Applying for any form of finance can be a complicated and confusing process, full of supplying documents and signing forms. It’s no stretch to say that it can be a complete nightmare, and that is providing you have all the necessary paperwork! But what if you don’t tick all of the ridiculous boxes lenders require you to? More often that not, it means you’ll be unable to even start applying for the money, regardless of whether you know you can meet the repayments. For anyone self employed or with a variable income, it can be such a struggle. What may surprise you is that there are other options, ones that you will meet the eligibility criteria for. Self employed people, meet no doc loans. This type of finance isn’t hugely advertised, so it’s no surprise that you haven’t heard of it. So keep reading to find out everything you need to know about no doc loans.

 

What Are They?

Anything finance or banking related sounds intimidating and complex, but most of the time it really isn’t. No doc loans are no different; in simple terms this is a funding option that doesn’t require the potential borrower to provide the lender with any documentation of their income.

 

What Can I Get One for?

This type of loan is generally quite similar to any other finance option, and you can get one for a range of different purposes. Many people considering a no doc loan are business owners, so you are able to get funding to expand your business. As well as this, you are also able to use this for refinancing or debt consolidation. But, the best part is that you are able to use this form of finance to purchase a house.

 

How Much Can I Borrow?

The amount you can borrow really depends on the reason for the finance, what financial institution you choose and your credit rating. In most cases the lender is unlikely to give you more than $1,000,000. In terms of mortgages, many lenders will allow you to borrow up to 80% of the property value for a residential building, or up to 65% of the value for a commercial building.

 

What Are the Interest Rates?

As with any type of finance, interest rates will vary depending on the type of lender you use, how much you are borrowing and your credit history. However, no doc loans are usually a short term finance option, meaning the interest rate will increase after a few years. This form of credit is also considered as ‘rate for risk’, essentially, the higher risk you are to the lender, the larger your interest rate will be. Generally speaking, interest rates range from about 7%p.a to 11% p.a.

 

Can I Still Get the same Mortgage Options?

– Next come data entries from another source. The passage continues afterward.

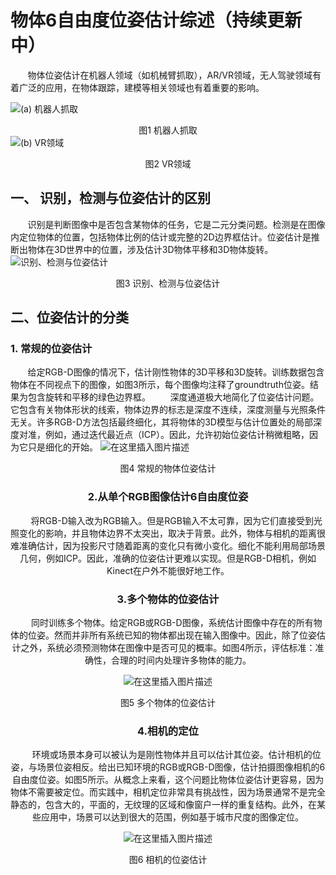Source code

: # 物体6自由度位姿估计综述（持续更新中）
&#160; &#160; &#160; &#160;物体位姿估计在机器人领域（如机械臂抓取），AR/VR领域，无人驾驶领域有着广泛的应用，在物体跟踪，建模等相关领域也有着重要的影响。
  
![(a) 机器人抓取](https://img-blog.csdnimg.cn/20190901195907335.jpg?x-oss-process=image/watermark,type_ZmFuZ3poZW5naGVpdGk,shadow_10,text_aHR0cHM6Ly9ibG9nLmNzZG4ubmV0L2xoNjQxNDQ2ODI1,size_16,color_FFFFFF,t_70#pic_center)<center>图1  机器人抓取</center>
![(b) VR领域](https://img-blog.csdnimg.cn/20190901201415916.jpg?x-oss-process=image/watermark,type_ZmFuZ3poZW5naGVpdGk,shadow_10,text_aHR0cHM6Ly9ibG9nLmNzZG4ubmV0L2xoNjQxNDQ2ODI1,size_16,color_FFFFFF,t_70#pic_center)
<center>图2 VR领域</center>

## 一、 识别，检测与位姿估计的区别

&#160; &#160; &#160; &#160;识别是判断图像中是否包含某物体的任务，它是二元分类问题。检测是在图像内定位物体的位置，包括物体比例的估计或完整的2D边界框估计。位姿估计是推断出物体在3D世界中的位置，涉及估计3D物体平移和3D物体旋转。
![识别、检测与位姿估计](https://img-blog.csdnimg.cn/20190901201735717.jpg#pic_center)
<center>图3 识别、检测与位姿估计</center>

## 二、位姿估计的分类

### 1. 常规的位姿估计

&#160; &#160; &#160; &#160;给定RGB-D图像的情况下，估计刚性物体的3D平移和3D旋转。训练数据包含物体在不同视点下的图像，如图3所示，每个图像均注释了groundtruth位姿。结果为包含旋转和平移的绿色边界框。
&#160; &#160; &#160; &#160;深度通道极大地简化了位姿估计问题。它包含有关物体形状的线索，物体边界的标志是深度不连续，深度测量与光照条件无关。许多RGB-D方法包括最终细化，其将物体的3D模型与估计位置处的局部深度对准，例如，通过迭代最近点（ICP）。因此，允许初始位姿估计稍微粗略，因为它只是细化的开始。
![在这里插入图片描述](https://img-blog.csdnimg.cn/20190901205058994.png?x-oss-process=image/watermark,type_ZmFuZ3poZW5naGVpdGk,shadow_10,text_aHR0cHM6Ly9ibG9nLmNzZG4ubmV0L2xoNjQxNDQ2ODI1,size_16,color_FFFFFF,t_70#pic_center)
<center>图4 常规的物体位姿估计

### 2.从单个RGB图像估计6自由度位姿
&#160; &#160; &#160; &#160;将RGB-D输入改为RGB输入。但是RGB输入不太可靠，因为它们直接受到光照变化的影响，并且物体边界不太突出，取决于背景。此外，物体与相机的距离很难准确估计，因为投影尺寸随着距离的变化只有微小变化。细化不能利用局部场景几何，例如ICP。因此，准确的位姿估计更难以实现。但是RGB-D相机，例如Kinect在户外不能很好地工作。

### 3.多个物体的位姿估计

&#160; &#160; &#160; &#160;同时训练多个物体。给定RGB或RGB-D图像，系统估计图像中存在的所有物体的位姿。然而并非所有系统已知的物体都出现在输入图像中。因此，除了位姿估计之外，系统必须预测物体在图像中是否可见的概率。如图4所示，评估标准：准确性，合理的时间内处理许多物体的能力。

![在这里插入图片描述](https://img-blog.csdnimg.cn/2019090120534019.png?x-oss-process=image/watermark,type_ZmFuZ3poZW5naGVpdGk,shadow_10,text_aHR0cHM6Ly9ibG9nLmNzZG4ubmV0L2xoNjQxNDQ2ODI1,size_16,color_FFFFFF,t_70#pic_center)
<center>图5 多个物体的位姿估计

### 4.相机的定位

&#160; &#160; &#160; &#160;环境或场景本身可以被认为是刚性物体并且可以估计其位姿。估计相机的位姿，与场景位姿相反。给出已知环境的RGB或RGB-D图像，估计拍摄图像相机的6自由度位姿。如图5所示。从概念上来看，这个问题比物体位姿估计更容易，因为物体不需要被定位。而实践中，相机定位非常具有挑战性，因为场景通常不是完全静态的，包含大的，平面的，无纹理的区域和像窗户一样的重复结构。此外，在某些应用中，场景可以达到很大的范围，例如基于城市尺度的图像定位。

![在这里插入图片描述](https://img-blog.csdnimg.cn/20190901205529443.png?x-oss-process=image/watermark,type_ZmFuZ3poZW5naGVpdGk,shadow_10,text_aHR0cHM6Ly9ibG9nLmNzZG4ubmV0L2xoNjQxNDQ2ODI1,size_16,color_FFFFFF,t_70#pic_center)
<center>图6 相机的位姿估计
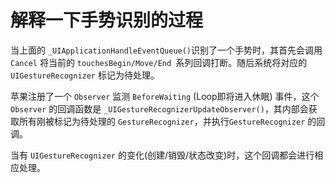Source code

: # 解释一下手势识别的过程
当上面的 `_UIApplicationHandleEventQueue()`识别了一个手势时，其首先会调用 `Cancel` 将当前的 `touchesBegin/Move/End `系列回调打断。随后系统将对应的 `UIGestureRecognizer` 标记为待处理。

苹果注册了一个 `Observer` 监测 `BeforeWaiting` (Loop即将进入休眠) 事件，这个 `Observer` 的回调函数是 `_UIGestureRecognizerUpdateObserver()`，其内部会获取所有刚被标记为待处理的 `GestureRecognizer`，并执行`GestureRecognizer` 的回调。

当有 `UIGestureRecognizer` 的变化(创建/销毁/状态改变)时，这个回调都会进行相应处理。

Despite the interest rate being slightly higher, you are usually able to get the same mortgage features as you would with a standard mortgage. This means you will have access to features such as: fixed interest rates, variable interest rates, line of credit, redraw facility, 100% offset account and salary crediting. So, just because you don’t need to provide proof of income when you apply, it shouldn’t usually impact the rest of the process. You will usually still be given the same options and will have the opportunity to choose the best repayment method and interest system to suit you.

 

How Can I Get One?

Many of the major banks and lenders in Australia no longer offer no doc loans, however, this isn’t to say it is impossible to get one. There are plenty of other options, such as smaller, specialist non-banks or private lenders. Although if you opt to borrow from a private lender, be very careful as they are not all reputable. If you are considering this type of finance, it is best to speak to a financial adviser or broker. An expert will be able to make sure you understand the terms of the agreement and ensure you get a competitive interest rate.